(Beginning of Provided data)

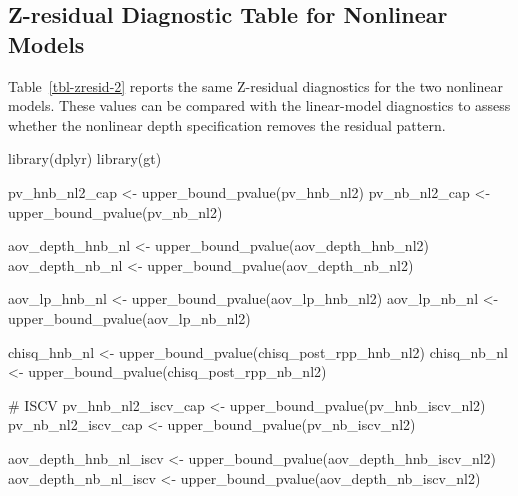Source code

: \documentclass[
  english,
  letterpaper,
  DIV=11,
  numbers=noendperiod]{scrartcl}
\newenvironment{Shaded}{\begin{snugshade}}{\end{snugshade}}
\newcommand{\CommentTok}[1]{\textcolor[rgb]{0.37,0.37,0.37}{#1}}
\newcommand{\FunctionTok}[1]{\textcolor[rgb]{0.28,0.35,0.67}{#1}}
\newcommand{\NormalTok}[1]{\textcolor[rgb]{0.00,0.23,0.31}{#1}}
\newcommand{\OtherTok}[1]{\textcolor[rgb]{0.00,0.23,0.31}{#1}}
\begin{document}
\subsection{Z-residual Diagnostic Table for Nonlinear
Models}\label{z-residual-diagnostic-table-for-nonlinear-models}

Table~\ref{tbl-zresid-2} reports the same Z-residual diagnostics for the
two nonlinear models. These values can be compared with the linear-model
diagnostics to assess whether the nonlinear depth specification removes
the residual pattern.

\begin{Shaded}
\begin{Highlighting}[]
\FunctionTok{library}\NormalTok{(dplyr)}
\FunctionTok{library}\NormalTok{(gt)}

\NormalTok{pv\_hnb\_nl2\_cap }\OtherTok{\textless{}{-}} \FunctionTok{upper\_bound\_pvalue}\NormalTok{(pv\_hnb\_nl2)}
\NormalTok{pv\_nb\_nl2\_cap  }\OtherTok{\textless{}{-}} \FunctionTok{upper\_bound\_pvalue}\NormalTok{(pv\_nb\_nl2)}

\NormalTok{aov\_depth\_hnb\_nl }\OtherTok{\textless{}{-}} \FunctionTok{upper\_bound\_pvalue}\NormalTok{(aov\_depth\_hnb\_nl2)}
\NormalTok{aov\_depth\_nb\_nl  }\OtherTok{\textless{}{-}} \FunctionTok{upper\_bound\_pvalue}\NormalTok{(aov\_depth\_nb\_nl2)}

\NormalTok{aov\_lp\_hnb\_nl }\OtherTok{\textless{}{-}} \FunctionTok{upper\_bound\_pvalue}\NormalTok{(aov\_lp\_hnb\_nl2)}
\NormalTok{aov\_lp\_nb\_nl  }\OtherTok{\textless{}{-}} \FunctionTok{upper\_bound\_pvalue}\NormalTok{(aov\_lp\_nb\_nl2)}

\NormalTok{chisq\_hnb\_nl }\OtherTok{\textless{}{-}} \FunctionTok{upper\_bound\_pvalue}\NormalTok{(chisq\_post\_rpp\_hnb\_nl2)}
\NormalTok{chisq\_nb\_nl  }\OtherTok{\textless{}{-}} \FunctionTok{upper\_bound\_pvalue}\NormalTok{(chisq\_post\_rpp\_nb\_nl2)}

\CommentTok{\# ISCV}
\NormalTok{pv\_hnb\_nl2\_iscv\_cap }\OtherTok{\textless{}{-}} \FunctionTok{upper\_bound\_pvalue}\NormalTok{(pv\_hnb\_iscv\_nl2)}
\NormalTok{pv\_nb\_nl2\_iscv\_cap  }\OtherTok{\textless{}{-}} \FunctionTok{upper\_bound\_pvalue}\NormalTok{(pv\_nb\_iscv\_nl2)}

\NormalTok{aov\_depth\_hnb\_nl\_iscv }\OtherTok{\textless{}{-}} \FunctionTok{upper\_bound\_pvalue}\NormalTok{(aov\_depth\_hnb\_iscv\_nl2)}
\NormalTok{aov\_depth\_nb\_nl\_iscv  }\OtherTok{\textless{}{-}} \FunctionTok{upper\_bound\_pvalue}\NormalTok{(aov\_depth\_nb\_iscv\_nl2)}


\end{Highlighting}
\end{Shaded}
\end{document}
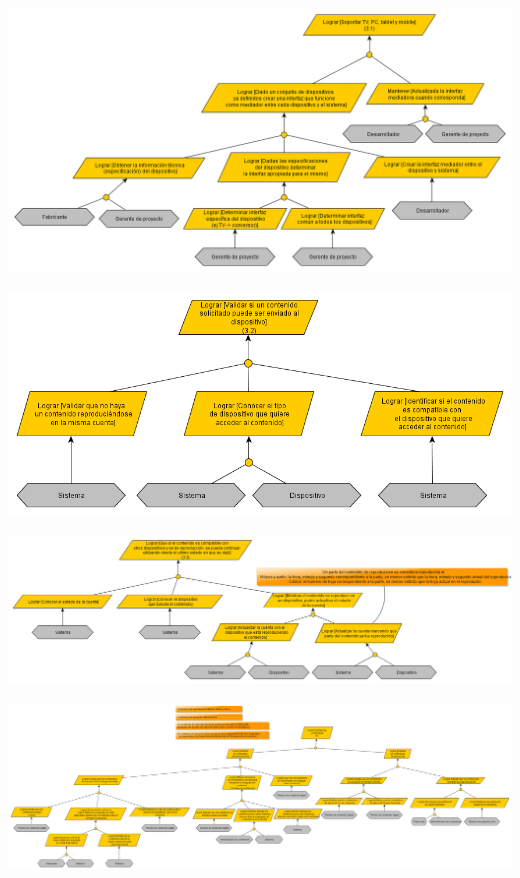 \documentclass[11pt, a4paper, spanish]{article}
\begin{document}
\newpage
	\begin{center}
		\includegraphics[scale=0.60, angle=90]{Diagramas/3-1ModelodeObjetivosTransparencia.png}
	\end{center}
\newpage
	\begin{center}
		\includegraphics[scale=0.65, angle=90]{Diagramas/3-2ModelodeObjetivosTransparencia.png}
	\end{center}
\newpage
	\begin{center}
		\includegraphics[scale=0.45, angle=90]{Diagramas/3-3ModelodeObjetivosTransparencia.png}
	\end{center}
\newpage
	\begin{center}
		\includegraphics[scale=0.28, angle=90]{Diagramas/4ModelodeObjetivosCalidaddecontenidos.png}
	\end{center}
\newpage
\end{document}
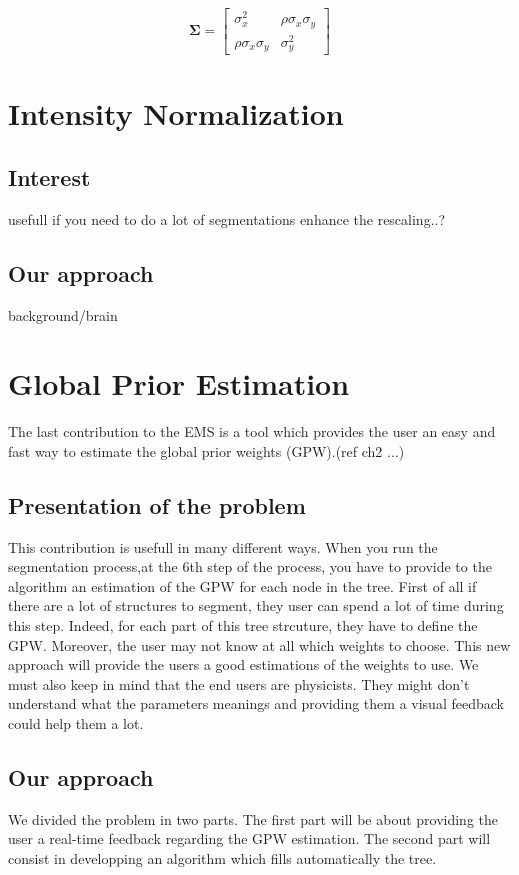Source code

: \begin{equation*}
\mathbf{\Sigma} = 
 \begin{bmatrix}
   \sigma_x^2 & \rho \sigma_x \sigma_y \\
   \rho \sigma_x \sigma_y & \sigma_y^2
 \end{bmatrix}
\end{equation*}


\section{Intensity Normalization}
\subsection{Interest}
usefull if you need to do a lot of segmentations
enhance the rescaling..?
\subsection{Our approach}
background/brain
%


\section{Global Prior Estimation}

The last contribution to the EMS is a tool which provides the user an easy and fast way to estimate the global prior weights (GPW).(ref ch2 ...)

\subsection{Presentation of the problem}
This contribution is usefull in many different ways.
When you run the segmentation process,at the 6th step of the process, you have to provide to the algorithm an estimation of the GPW for each node in the tree. 
First of all if there are a lot of structures to segment, they user can spend a lot of time during this step. Indeed, for each part of this tree strcuture, they have to define the GPW. Moreover, the user may not know at all which weights to choose. This new approach will provide the users a good estimations of the weights to use. We must also keep in mind that the end users are physicists. They might don't understand what the parameters meanings and providing them a visual feedback could help them a lot.
\subsection{Our approach}
We divided the problem in two parts. The first part will be about providing the user a real-time feedback regarding the GPW estimation.
The second part will consist in developping an algorithm which fills automatically the tree.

(End of Provided data)

Exercise
Your task is to retype all the entries exactly and leave out any pictures.

Result for this task
Source code

: \documentclass[
  english,
  letterpaper,
  DIV=11,
  numbers=noendperiod]{scrartcl}
\newenvironment{Shaded}{\begin{snugshade}}{\end{snugshade}}
\newcommand{\CommentTok}[1]{\textcolor[rgb]{0.37,0.37,0.37}{#1}}
\newcommand{\FunctionTok}[1]{\textcolor[rgb]{0.28,0.35,0.67}{#1}}
\newcommand{\NormalTok}[1]{\textcolor[rgb]{0.00,0.23,0.31}{#1}}
\newcommand{\OtherTok}[1]{\textcolor[rgb]{0.00,0.23,0.31}{#1}}
\begin{document}
\subsection{Z-residual Diagnostic Table for Nonlinear
Models}\label{z-residual-diagnostic-table-for-nonlinear-models}

Table~\ref{tbl-zresid-2} reports the same Z-residual diagnostics for the
two nonlinear models. These values can be compared with the linear-model
diagnostics to assess whether the nonlinear depth specification removes
the residual pattern.

\begin{Shaded}
\begin{Highlighting}[]
\FunctionTok{library}\NormalTok{(dplyr)}
\FunctionTok{library}\NormalTok{(gt)}

\NormalTok{pv\_hnb\_nl2\_cap }\OtherTok{\textless{}{-}} \FunctionTok{upper\_bound\_pvalue}\NormalTok{(pv\_hnb\_nl2)}
\NormalTok{pv\_nb\_nl2\_cap  }\OtherTok{\textless{}{-}} \FunctionTok{upper\_bound\_pvalue}\NormalTok{(pv\_nb\_nl2)}

\NormalTok{aov\_depth\_hnb\_nl }\OtherTok{\textless{}{-}} \FunctionTok{upper\_bound\_pvalue}\NormalTok{(aov\_depth\_hnb\_nl2)}
\NormalTok{aov\_depth\_nb\_nl  }\OtherTok{\textless{}{-}} \FunctionTok{upper\_bound\_pvalue}\NormalTok{(aov\_depth\_nb\_nl2)}

\NormalTok{aov\_lp\_hnb\_nl }\OtherTok{\textless{}{-}} \FunctionTok{upper\_bound\_pvalue}\NormalTok{(aov\_lp\_hnb\_nl2)}
\NormalTok{aov\_lp\_nb\_nl  }\OtherTok{\textless{}{-}} \FunctionTok{upper\_bound\_pvalue}\NormalTok{(aov\_lp\_nb\_nl2)}

\NormalTok{chisq\_hnb\_nl }\OtherTok{\textless{}{-}} \FunctionTok{upper\_bound\_pvalue}\NormalTok{(chisq\_post\_rpp\_hnb\_nl2)}
\NormalTok{chisq\_nb\_nl  }\OtherTok{\textless{}{-}} \FunctionTok{upper\_bound\_pvalue}\NormalTok{(chisq\_post\_rpp\_nb\_nl2)}

\CommentTok{\# ISCV}
\NormalTok{pv\_hnb\_nl2\_iscv\_cap }\OtherTok{\textless{}{-}} \FunctionTok{upper\_bound\_pvalue}\NormalTok{(pv\_hnb\_iscv\_nl2)}
\NormalTok{pv\_nb\_nl2\_iscv\_cap  }\OtherTok{\textless{}{-}} \FunctionTok{upper\_bound\_pvalue}\NormalTok{(pv\_nb\_iscv\_nl2)}

\NormalTok{aov\_depth\_hnb\_nl\_iscv }\OtherTok{\textless{}{-}} \FunctionTok{upper\_bound\_pvalue}\NormalTok{(aov\_depth\_hnb\_iscv\_nl2)}
\NormalTok{aov\_depth\_nb\_nl\_iscv  }\OtherTok{\textless{}{-}} \FunctionTok{upper\_bound\_pvalue}\NormalTok{(aov\_depth\_nb\_iscv\_nl2)}


\end{Highlighting}
\end{Shaded}
\end{document}
 \documentclass[11pt, a4paper, spanish]{article}
\begin{document}
\newpage
	\begin{center}
		\includegraphics[scale=0.60, angle=90]{Diagramas/3-1ModelodeObjetivosTransparencia.png}
	\end{center}
\newpage
	\begin{center}
		\includegraphics[scale=0.65, angle=90]{Diagramas/3-2ModelodeObjetivosTransparencia.png}
	\end{center}
\newpage
	\begin{center}
		\includegraphics[scale=0.45, angle=90]{Diagramas/3-3ModelodeObjetivosTransparencia.png}
	\end{center}
\newpage
	\begin{center}
		\includegraphics[scale=0.28, angle=90]{Diagramas/4ModelodeObjetivosCalidaddecontenidos.png}
	\end{center}
\newpage
\end{document}
Source code

: \begin{equation*}
\mathbf{\Sigma} = 
 \begin{bmatrix}
   \sigma_x^2 & \rho \sigma_x \sigma_y \\
   \rho \sigma_x \sigma_y & \sigma_y^2
 \end{bmatrix}
\end{equation*}


\section{Intensity Normalization}
\subsection{Interest}
usefull if you need to do a lot of segmentations
enhance the rescaling..?
\subsection{Our approach}
background/brain
%


\section{Global Prior Estimation}

The last contribution to the EMS is a tool which provides the user an easy and fast way to estimate the global prior weights (GPW).(ref ch2 ...)

\subsection{Presentation of the problem}
This contribution is usefull in many different ways.
When you run the segmentation process,at the 6th step of the process, you have to provide to the algorithm an estimation of the GPW for each node in the tree. 
First of all if there are a lot of structures to segment, they user can spend a lot of time during this step. Indeed, for each part of this tree strcuture, they have to define the GPW. Moreover, the user may not know at all which weights to choose. This new approach will provide the users a good estimations of the weights to use. We must also keep in mind that the end users are physicists. They might don't understand what the parameters meanings and providing them a visual feedback could help them a lot.
\subsection{Our approach}
We divided the problem in two parts. The first part will be about providing the user a real-time feedback regarding the GPW estimation.
The second part will consist in developping an algorithm which fills automatically the tree.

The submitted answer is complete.